Mikel Buesa-La Razón

  • La UE está actuando sin considerar el largo plazo que puede determinar la severa contracción de la globalización que ha inducido la respuesta sancionatoria

Sancionar a Rusia por su invasión de Ucrania es, sin duda, un deber político para la Unión Europea, pero constituye un pésimo negocio por dos razones principales: la primera, porque, como evidencia la larga experiencia de las sanciones económicas a distintos países, su efectividad para parar la guerra es muy escasa; y la segunda, porque cuando esas sanciones son potentes, como es el caso, se revuelven contra los países que las impulsan. Ambas cosas las estamos viendo con los ya abultados paquetes sancionatorios que se han ido aprobando en Bruselas –con creciente dificultad, eso sí, como ha mostrado esta semana el embargo petrolero–.

Las causas de la inefectividad de las sanciones son múltiples, pues son muchas las vías de escape, en este caso, para Rusia, aunque evidentemente tengan un coste para este país. Además, siendo una potencia de gran envergadura, sus respuestas no resultan inocuas, como está mostrando ya la crisis alimentaria mundial que, junto a los factores climáticos, han provocado sus restricciones a la exportación de cereales y oleaginosas. Digamos que, en esto, nada de lo que se hace es inocuo y, además, pagan justos por pecadores.

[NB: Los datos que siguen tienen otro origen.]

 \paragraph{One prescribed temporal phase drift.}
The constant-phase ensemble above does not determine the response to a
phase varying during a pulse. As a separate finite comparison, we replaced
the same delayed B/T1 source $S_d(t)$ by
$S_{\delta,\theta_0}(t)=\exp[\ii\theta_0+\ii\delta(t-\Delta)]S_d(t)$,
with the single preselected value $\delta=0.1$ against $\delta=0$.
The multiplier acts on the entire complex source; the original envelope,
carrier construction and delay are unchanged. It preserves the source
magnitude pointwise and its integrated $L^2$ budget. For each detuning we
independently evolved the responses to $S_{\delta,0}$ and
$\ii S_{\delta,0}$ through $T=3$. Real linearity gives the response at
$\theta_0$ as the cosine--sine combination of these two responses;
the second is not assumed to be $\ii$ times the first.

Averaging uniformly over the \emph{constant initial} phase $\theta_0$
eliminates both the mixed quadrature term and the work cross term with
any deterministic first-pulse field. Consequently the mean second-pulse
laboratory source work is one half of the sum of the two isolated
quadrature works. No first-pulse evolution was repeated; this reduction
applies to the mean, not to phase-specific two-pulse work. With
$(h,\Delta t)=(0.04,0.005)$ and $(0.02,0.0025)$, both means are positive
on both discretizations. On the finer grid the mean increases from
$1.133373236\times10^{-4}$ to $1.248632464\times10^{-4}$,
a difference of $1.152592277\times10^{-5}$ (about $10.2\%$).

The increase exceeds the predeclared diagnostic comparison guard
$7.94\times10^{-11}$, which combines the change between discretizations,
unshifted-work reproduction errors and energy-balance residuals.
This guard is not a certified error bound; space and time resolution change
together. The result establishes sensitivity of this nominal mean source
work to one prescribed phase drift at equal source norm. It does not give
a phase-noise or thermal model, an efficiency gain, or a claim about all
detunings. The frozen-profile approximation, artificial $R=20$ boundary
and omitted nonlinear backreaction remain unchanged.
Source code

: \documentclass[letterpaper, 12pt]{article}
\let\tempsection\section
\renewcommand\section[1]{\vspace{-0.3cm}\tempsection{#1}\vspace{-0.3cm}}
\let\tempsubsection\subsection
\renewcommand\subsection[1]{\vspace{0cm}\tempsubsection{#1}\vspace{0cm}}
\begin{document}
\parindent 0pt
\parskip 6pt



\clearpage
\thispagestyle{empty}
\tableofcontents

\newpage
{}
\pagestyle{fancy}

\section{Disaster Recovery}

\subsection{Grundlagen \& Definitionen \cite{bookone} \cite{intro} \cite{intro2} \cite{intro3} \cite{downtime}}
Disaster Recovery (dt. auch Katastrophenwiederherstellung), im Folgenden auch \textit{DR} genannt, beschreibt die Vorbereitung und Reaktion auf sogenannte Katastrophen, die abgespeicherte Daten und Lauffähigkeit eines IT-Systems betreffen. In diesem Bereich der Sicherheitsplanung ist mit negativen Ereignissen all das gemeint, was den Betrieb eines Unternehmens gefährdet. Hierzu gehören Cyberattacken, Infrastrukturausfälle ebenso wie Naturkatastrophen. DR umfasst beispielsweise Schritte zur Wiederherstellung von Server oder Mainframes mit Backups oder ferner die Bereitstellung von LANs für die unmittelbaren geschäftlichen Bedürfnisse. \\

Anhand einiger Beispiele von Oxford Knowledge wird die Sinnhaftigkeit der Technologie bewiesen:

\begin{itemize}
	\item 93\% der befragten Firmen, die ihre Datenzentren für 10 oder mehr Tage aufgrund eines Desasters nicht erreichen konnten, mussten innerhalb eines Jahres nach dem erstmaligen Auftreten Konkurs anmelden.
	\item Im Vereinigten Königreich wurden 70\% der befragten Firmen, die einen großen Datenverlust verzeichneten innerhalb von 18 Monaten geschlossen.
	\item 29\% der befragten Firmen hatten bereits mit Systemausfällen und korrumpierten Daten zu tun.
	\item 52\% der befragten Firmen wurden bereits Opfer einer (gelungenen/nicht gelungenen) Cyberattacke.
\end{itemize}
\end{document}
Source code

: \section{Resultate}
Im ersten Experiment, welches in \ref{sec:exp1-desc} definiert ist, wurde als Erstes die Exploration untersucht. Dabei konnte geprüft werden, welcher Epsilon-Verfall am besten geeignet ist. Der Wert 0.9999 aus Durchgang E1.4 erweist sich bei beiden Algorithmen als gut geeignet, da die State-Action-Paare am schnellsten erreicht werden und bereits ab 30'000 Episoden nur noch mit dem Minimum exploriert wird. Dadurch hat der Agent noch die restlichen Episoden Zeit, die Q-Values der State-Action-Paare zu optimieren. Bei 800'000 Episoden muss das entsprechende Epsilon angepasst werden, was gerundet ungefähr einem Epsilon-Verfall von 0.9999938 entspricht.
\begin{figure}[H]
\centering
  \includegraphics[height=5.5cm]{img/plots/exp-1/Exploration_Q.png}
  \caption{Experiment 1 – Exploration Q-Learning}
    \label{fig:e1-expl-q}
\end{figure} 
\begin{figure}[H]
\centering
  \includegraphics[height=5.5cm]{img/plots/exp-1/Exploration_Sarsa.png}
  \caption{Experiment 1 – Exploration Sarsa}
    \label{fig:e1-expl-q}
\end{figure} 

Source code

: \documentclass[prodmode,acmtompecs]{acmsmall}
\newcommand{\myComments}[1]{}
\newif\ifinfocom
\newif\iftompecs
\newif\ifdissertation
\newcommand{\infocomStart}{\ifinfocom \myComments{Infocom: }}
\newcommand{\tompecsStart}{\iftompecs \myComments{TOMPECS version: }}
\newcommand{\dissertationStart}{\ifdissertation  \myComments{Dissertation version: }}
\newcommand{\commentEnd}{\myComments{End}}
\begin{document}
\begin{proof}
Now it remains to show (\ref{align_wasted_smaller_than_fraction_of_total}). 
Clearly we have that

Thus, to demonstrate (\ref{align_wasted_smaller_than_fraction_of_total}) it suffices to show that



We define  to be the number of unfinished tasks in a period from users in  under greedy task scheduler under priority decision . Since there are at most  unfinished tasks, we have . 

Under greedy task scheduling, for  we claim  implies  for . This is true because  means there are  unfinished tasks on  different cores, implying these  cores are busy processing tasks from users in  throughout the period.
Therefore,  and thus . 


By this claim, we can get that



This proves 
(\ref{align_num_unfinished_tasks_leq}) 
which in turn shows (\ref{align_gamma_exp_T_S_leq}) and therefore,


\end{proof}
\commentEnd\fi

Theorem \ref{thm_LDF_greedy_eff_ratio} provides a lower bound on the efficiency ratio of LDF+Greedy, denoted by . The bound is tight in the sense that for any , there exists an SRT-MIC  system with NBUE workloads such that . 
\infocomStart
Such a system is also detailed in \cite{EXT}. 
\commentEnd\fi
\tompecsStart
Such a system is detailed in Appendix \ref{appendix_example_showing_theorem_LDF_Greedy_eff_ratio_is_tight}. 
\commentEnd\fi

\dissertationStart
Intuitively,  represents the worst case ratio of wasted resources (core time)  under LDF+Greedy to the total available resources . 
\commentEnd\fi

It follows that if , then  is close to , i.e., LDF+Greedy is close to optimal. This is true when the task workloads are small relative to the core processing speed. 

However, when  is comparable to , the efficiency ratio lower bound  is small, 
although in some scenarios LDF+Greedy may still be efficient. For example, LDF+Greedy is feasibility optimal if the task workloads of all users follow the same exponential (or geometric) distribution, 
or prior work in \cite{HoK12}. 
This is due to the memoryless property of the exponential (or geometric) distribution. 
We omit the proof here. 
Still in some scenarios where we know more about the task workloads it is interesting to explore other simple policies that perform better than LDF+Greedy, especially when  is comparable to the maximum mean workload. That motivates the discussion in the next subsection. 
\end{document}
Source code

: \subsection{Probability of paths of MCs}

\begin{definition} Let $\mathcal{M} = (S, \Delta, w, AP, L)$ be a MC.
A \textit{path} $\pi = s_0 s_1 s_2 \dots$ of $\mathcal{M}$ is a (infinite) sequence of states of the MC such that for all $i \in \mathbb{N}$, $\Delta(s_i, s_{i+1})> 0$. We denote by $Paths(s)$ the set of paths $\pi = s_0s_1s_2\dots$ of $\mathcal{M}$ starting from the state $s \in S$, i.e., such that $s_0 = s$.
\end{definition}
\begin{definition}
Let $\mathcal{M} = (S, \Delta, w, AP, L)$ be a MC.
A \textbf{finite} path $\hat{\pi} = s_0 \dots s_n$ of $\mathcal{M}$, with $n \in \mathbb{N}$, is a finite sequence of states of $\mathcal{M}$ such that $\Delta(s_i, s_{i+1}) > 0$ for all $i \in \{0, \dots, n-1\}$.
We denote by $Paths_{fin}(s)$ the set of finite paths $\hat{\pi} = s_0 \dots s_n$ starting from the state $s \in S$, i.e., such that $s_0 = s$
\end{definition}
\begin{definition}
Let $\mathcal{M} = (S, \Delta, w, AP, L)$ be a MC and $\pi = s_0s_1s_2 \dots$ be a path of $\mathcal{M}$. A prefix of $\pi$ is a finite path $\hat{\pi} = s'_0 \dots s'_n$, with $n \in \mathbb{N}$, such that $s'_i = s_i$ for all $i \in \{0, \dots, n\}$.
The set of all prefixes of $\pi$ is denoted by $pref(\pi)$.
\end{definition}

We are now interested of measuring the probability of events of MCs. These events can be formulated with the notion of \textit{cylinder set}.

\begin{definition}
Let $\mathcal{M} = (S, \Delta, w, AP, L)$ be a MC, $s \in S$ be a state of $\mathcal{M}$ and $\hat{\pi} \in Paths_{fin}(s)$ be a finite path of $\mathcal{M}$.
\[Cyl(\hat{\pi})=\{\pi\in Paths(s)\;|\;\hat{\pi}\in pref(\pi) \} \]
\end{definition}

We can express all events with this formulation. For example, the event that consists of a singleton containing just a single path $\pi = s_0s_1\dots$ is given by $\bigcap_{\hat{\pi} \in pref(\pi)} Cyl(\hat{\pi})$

En cuanto a los costes que soportan los países sancionadores, los estamos ya sufriendo en forma de inflación y de restricciones al crecimiento de nuestras economías, con un potencial en aumento, como ha mostrado el trabajo de Javier Quintana que acaba de publicar el Banco de España: hasta 1,7 puntos de elevación en los precios y de 2,4 de reducción en el PIB para España; y 2,7 y 4,2, respectivamente, para el conjunto de la Unión Europea. Pero eso no es todo, porque en este asunto la UE está actuando sin considerar el largo plazo que puede determinar la severa contracción de la globalización que ha inducido la respuesta sancionatoria, pues con ella buena parte de las actuales tecnologías sobre las que se asienta la descarbonización y la digitalización estarán sujetas a obstáculos crecientes por falta de materias primas, principalmente de metales. La transición verde es, por ello, mucho más compleja de lo que la retórica oficialista pregona; y preludia innovaciones insospechadas. Por eso, el pragmatismo y la aceptación del riesgo son elementos imprescindibles de la política industrial. Tomen nota nuestros gobernantes.